Publié le 28 Mai 2014
Le Roi Arthur est en partance, le Roi Arthur prend son essor. A bord de son navire il me convie et vers le pays inconnu d’outre mer il m’emmène. Du haut du pont, accoudé au bastingage, il défie sa cour se morfondant sur le port. Nul n’est avisé de la destination, nul ne connaît la durée de son voyage. Le Roi Arthur donne l’ordre d’appareiller et dans le ciel les mouettes rieuses le saluent de leurs cris joyeux "bon voyage Sire, bon voyage… bon voyage… bon voyage…"
A bord, le Roi Arthur se meut comme un vieux marin, à bord le Roi Arthur est Capitaine. Il sifflote un air guilleret puis d’une voix tranchante lance ses directives : "que l’on nous apporte des rôts saignants et des fruits juteux, deux pintes de bière d’épinettes et que l’on nous laisse seuls"
Le repas est à présent terminé. Dans le château arrière tout est calme hormis le léger roulis et les bourrasques du vent du large si inhabituel pour nous. Il nous enivre comme le ferait un alcool fort, déjà nous perdons le contact avec le monde d’avant. Un marin au faciès crapuleux et torve entre dans la cabine ; sans un mot il dessert la table. Sur un geste de son souverain, il l’aide à se déchausser de ses lourdes bottes de cuir fauve puis va quérir dans une maie un plat de sucreries préparées tout spécialement par le confiseur du palais. Après l’avoir posé sur une table basse il me lance un sourire narquois et s’éclipse discrètement. A nouveau nous sommes seuls Arthur, mon oncle, et moi.
Le Roi Arthur m’attire alors tendrement vers sa couche. Il n’y a aucune ambiguïté dans notre relation et tandis qu’il s’allonge, je m’installe sur un tabouret à ses côtés.
"Petite sers-toi" dit-il en désignant les friandises.
Ces mots à peine prononcés, il baille et s’endort d’un sommeil profond. Décontenancée par son comportement, je me laisse tenter par les sucreries mais sitôt la première bouchée avalée, je sombre à mon tour dans un état léthargique.
Tout semble bleu et étrange. En sourdine, j’entends une voix intérieure, obsédante à force de chuchoter "Sixièmement, sixièmement…
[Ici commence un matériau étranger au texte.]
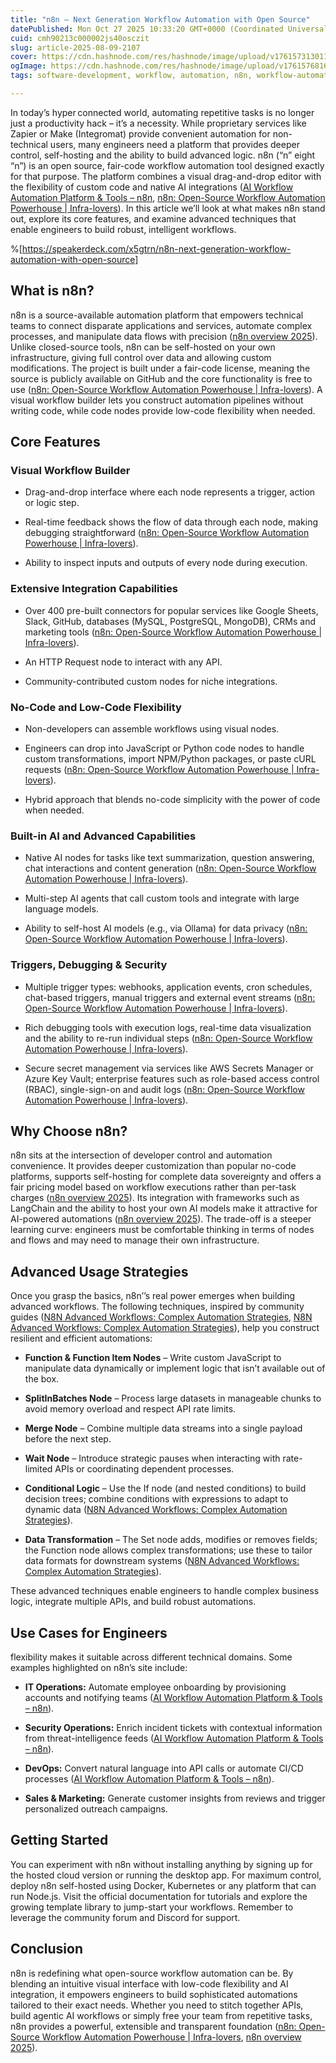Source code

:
 ```yaml
---
title: "n8n – Next Generation Workflow Automation with Open Source"
datePublished: Mon Oct 27 2025 10:33:20 GMT+0000 (Coordinated Universal Time)
cuid: cmh90213c000002js40osczit
slug: article-2025-08-09-2107
cover: https://cdn.hashnode.com/res/hashnode/image/upload/v1761573130118/0f917710-ae67-4417-879d-c94bba324ed3.png
ogImage: https://cdn.hashnode.com/res/hashnode/image/upload/v1761576816942/e0a347c7-994a-4094-bfa5-d33d3394ae03.png
tags: software-development, workflow, automation, n8n, workflow-automation

---
```


In today’s hyper connected world, automating repetitive tasks is no longer just a productivity hack – it’s a necessity. While proprietary services like Zapier or Make (Integromat) provide convenient automation for non-technical users, many engineers need a platform that provides deeper control, self-hosting and the ability to build advanced logic. n8n (“n” eight “n”) is an open source, fair-code workflow automation tool designed exactly for that purpose. The platform combines a visual drag-and-drop editor with the flexibility of custom code and native AI integrations ([AI Workflow Automation Platform & Tools – n8n](https://n8n.io/#:~:text=Flexible%20AI%20workflow%20automation%20for,technical%20teams), [n8n: Open-Source Workflow Automation Powerhouse | Infra-lovers](https://www.infralovers.com/blog/2025-05-09-n8n-workflow-automation/#:~:text=What%20is%20n8n%3F)). In this article we’ll look at what makes n8n stand out, explore its core features, and examine advanced techniques that enable engineers to build robust, intelligent workflows.

%[https://speakerdeck.com/x5gtrn/n8n-next-generation-workflow-automation-with-open-source] 

## What is n8n?

n8n is a source-available automation platform that empowers technical teams to connect disparate applications and services, automate complex processes, and manipulate data flows with precision ([n8n overview 2025](https://www.baytechconsulting.com/blog/n8n-overview-2025#:~:text=n8n%20%28pronounced%20%22n,than%20individual%20tasks%20or%20operations)). Unlike closed-source tools, n8n can be self-hosted on your own infrastructure, giving full control over data and allowing custom modifications. The project is built under a fair-code license, meaning the source is publicly available on GitHub and the core functionality is free to use ([n8n: Open-Source Workflow Automation Powerhouse | Infra-lovers](https://www.infralovers.com/blog/2025-05-09-n8n-workflow-automation/#:~:text=What%20is%20n8n%3F)). A visual workflow builder lets you construct automation pipelines without writing code, while code nodes provide low-code flexibility when needed.

## Core Features

### Visual Workflow Builder

* Drag-and-drop interface where each node represents a trigger, action or logic step.
    
* Real-time feedback shows the flow of data through each node, making debugging straightforward ([n8n: Open-Source Workflow Automation Powerhouse | Infra-lovers](https://www.infralovers.com/blog/2025-05-09-n8n-workflow-automation/#:~:text=Core%20Features)).
    
* Ability to inspect inputs and outputs of every node during execution.
    

### Extensive Integration Capabilities

* Over 400 pre-built connectors for popular services like Google Sheets, Slack, GitHub, databases (MySQL, PostgreSQL, MongoDB), CRMs and marketing tools ([n8n: Open-Source Workflow Automation Powerhouse | Infra-lovers](https://www.infralovers.com/blog/2025-05-09-n8n-workflow-automation/#:~:text=2)).
    
* An HTTP Request node to interact with any API.
    
* Community-contributed custom nodes for niche integrations.
    

### No-Code and Low-Code Flexibility

* Non-developers can assemble workflows using visual nodes.
    
* Engineers can drop into JavaScript or Python code nodes to handle custom transformations, import NPM/Python packages, or paste cURL requests ([n8n: Open-Source Workflow Automation Powerhouse | Infra-lovers](https://www.infralovers.com/blog/2025-05-09-n8n-workflow-automation/#:~:text=3.%20No)).
    
* Hybrid approach that blends no-code simplicity with the power of code when needed.
    

### Built-in AI and Advanced Capabilities

* Native AI nodes for tasks like text summarization, question answering, chat interactions and content generation ([n8n: Open-Source Workflow Automation Powerhouse | Infra-lovers](https://www.infralovers.com/blog/2025-05-09-n8n-workflow-automation/#:~:text=4)).
    
* Multi-step AI agents that call custom tools and integrate with large language models.
    
* Ability to self-host AI models (e.g., via Ollama) for data privacy ([n8n: Open-Source Workflow Automation Powerhouse | Infra-lovers](https://www.infralovers.com/blog/2025-05-09-n8n-workflow-automation/#:~:text=4)).
    

### Triggers, Debugging & Security

* Multiple trigger types: webhooks, application events, cron schedules, chat-based triggers, manual triggers and external event streams ([n8n: Open-Source Workflow Automation Powerhouse | Infra-lovers](https://www.infralovers.com/blog/2025-05-09-n8n-workflow-automation/#:~:text=n8n%20offers%20a%20variety%20of,and%20Telegram%2C%20manual%20triggers%20for)).
    
* Rich debugging tools with execution logs, real-time data visualization and the ability to re-run individual steps ([n8n: Open-Source Workflow Automation Powerhouse | Infra-lovers](https://www.infralovers.com/blog/2025-05-09-n8n-workflow-automation/#:~:text=n8n%20offers%20a%20variety%20of,run%20individual%20steps%20without)).
    
* Secure secret management via services like AWS Secrets Manager or Azure Key Vault; enterprise features such as role-based access control (RBAC), single-sign-on and audit logs ([n8n: Open-Source Workflow Automation Powerhouse | Infra-lovers](https://www.infralovers.com/blog/2025-05-09-n8n-workflow-automation/#:~:text=n8n%20offers%20a%20variety%20of,security)).
    

## Why Choose n8n?

n8n sits at the intersection of developer control and automation convenience. It provides deeper customization than popular no-code platforms, supports self-hosting for complete data sovereignty and offers a fair pricing model based on workflow executions rather than per-task charges ([n8n overview 2025](https://www.baytechconsulting.com/blog/n8n-overview-2025#:~:text=n8n%20%28pronounced%20%22n,than%20individual%20tasks%20or%20operations)). Its integration with frameworks such as LangChain and the ability to host your own AI models make it attractive for AI-powered automations ([n8n overview 2025](https://www.baytechconsulting.com/blog/n8n-overview-2025#:~:text=n8n%20%28pronounced%20%22n,than%20individual%20tasks%20or%20operations)). The trade-off is a steeper learning curve: engineers must be comfortable thinking in terms of nodes and flows and may need to manage their own infrastructure.

## Advanced Usage Strategies

Once you grasp the basics, n8n’’s real power emerges when building advanced workflows. The following techniques, inspired by community guides ([N8N Advanced Workflows: Complex Automation Strategies](https://www.wednesday.is/writing-articles/n8n-advanced-workflows-complex-automation-strategies#:~:text=In%20today%E2%80%99s%20fast,are%20robust%2C%20efficient%2C%20and%20scalable), [N8N Advanced Workflows: Complex Automation Strategies](https://www.wednesday.is/writing-articles/n8n-advanced-workflows-complex-automation-strategies#:~:text=Conditional%20logic%20is%20the%20backbone,alerts%20based%20on%20threshold%20breaches)), help you construct resilient and efficient automations:

* **Function & Function Item Nodes** – Write custom JavaScript to manipulate data dynamically or implement logic that isn’t available out of the box.
    
* **SplitInBatches Node** – Process large datasets in manageable chunks to avoid memory overload and respect API rate limits.
    
* **Merge Node** – Combine multiple data streams into a single payload before the next step.
    
* **Wait Node** – Introduce strategic pauses when interacting with rate-limited APIs or coordinating dependent processes.
    
* **Conditional Logic** – Use the If node (and nested conditions) to build decision trees; combine conditions with expressions to adapt to dynamic data ([N8N Advanced Workflows: Complex Automation Strategies](https://www.wednesday.is/writing-articles/n8n-advanced-workflows-complex-automation-strategies#:~:text=Conditional%20logic%20is%20the%20backbone,alerts%20based%20on%20threshold%20breaches)).
    
* **Data Transformation** – The Set node adds, modifies or removes fields; the Function node allows complex transformations; use these to tailor data formats for downstream systems ([N8N Advanced Workflows: Complex Automation Strategies](https://www.wednesday.is/writing-articles/n8n-advanced-workflows-complex-automation-strategies#:~:text=N8N%20offers%20a%20rich%20library,the%20requirements%20of%20downstream%20applications)).
    

These advanced techniques enable engineers to handle complex business logic, integrate multiple APIs, and build robust automations.

## Use Cases for Engineers

flexibility makes it suitable across different technical domains. Some examples highlighted on n8n’s site include:

* **IT Operations:** Automate employee onboarding by provisioning accounts and notifying teams ([AI Workflow Automation Platform & Tools – n8n](https://n8n.io/#:~:text=IT%20Ops%20can)).
    
* **Security Operations:** Enrich incident tickets with contextual information from threat-intelligence feeds ([AI Workflow Automation Platform & Tools – n8n](https://n8n.io/#:~:text=IT%20Ops%20can)).
    
* **DevOps:** Convert natural language into API calls or automate CI/CD processes ([AI Workflow Automation Platform & Tools – n8n](https://n8n.io/#:~:text=IT%20Ops%20can)).
    
* **Sales & Marketing:** Generate customer insights from reviews and trigger personalized outreach campaigns.
    

## Getting Started

You can experiment with n8n without installing anything by signing up for the hosted cloud version or running the desktop app. For maximum control, deploy n8n self-hosted using Docker, Kubernetes or any platform that can run Node.js. Visit the official documentation for tutorials and explore the growing template library to jump-start your workflows. Remember to leverage the community forum and Discord for support.

## Conclusion

n8n is redefining what open-source workflow automation can be. By blending an intuitive visual interface with low-code flexibility and AI integration, it empowers engineers to build sophisticated automations tailored to their exact needs. Whether you need to stitch together APIs, build agentic AI workflows or simply free your team from repetitive tasks, n8n provides a powerful, extensible and transparent foundation ([n8n: Open-Source Workflow Automation Powerhouse | Infra-lovers](https://www.infralovers.com/blog/2025-05-09-n8n-workflow-automation/#:~:text=What%20is%20n8n%3F), [n8n overview 2025](https://www.baytechconsulting.com/blog/n8n-overview-2025#:~:text=n8n%20%28pronounced%20%22n,than%20individual%20tasks%20or%20operations)).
Sixièmement, Arthur est condamné à oublier la Reine Fine. S’il vient à désobéir à cette sentence, il sera procédé à son déboulonnage immédiat et il sombrera dans un sommeil irréversible. Quoi qu’il arrive, aucune mesure dérogatoire ne pourra être prise en sa faveur"
Le Roi Arthur dort et je m’enferre dans ma rêverie bleue.
Le Roi Arthur dort, je dois le réveiller, je dois le ramener vivant vers ses terres d’origines.
Le Roi Arthur dort et je bataille pour sa survie.
Je dois...
Je dois !
C’est à présent la voix de mon oncle qui prend possession de moi.
"Petite ne t’entête pas, je veux rejoindre la Reine Fine par-delà les mers. Conduis-moi... conduis-moi..."
Le Roi Arthur est en compagnie d’une femme inconnue ; je les vois, ils sont lumineux et rayonnent de bonheur.
Qui est cette dame ? La Reine Fine ?
Tout se trouble, mes oreilles résonnent de sons les plus étranges.
"Madame, c’est l’heure des soins"
La voix de l’infirmière m’extrait de la torpeur dans laquelle je me suis engluée. Etendu inconscient sur le lit d'hôpital, oncle Arthur lutte pour le sixième jour consécutif.
Combien de temps va-t-il encore résister à l’appel de la Reine Fine ?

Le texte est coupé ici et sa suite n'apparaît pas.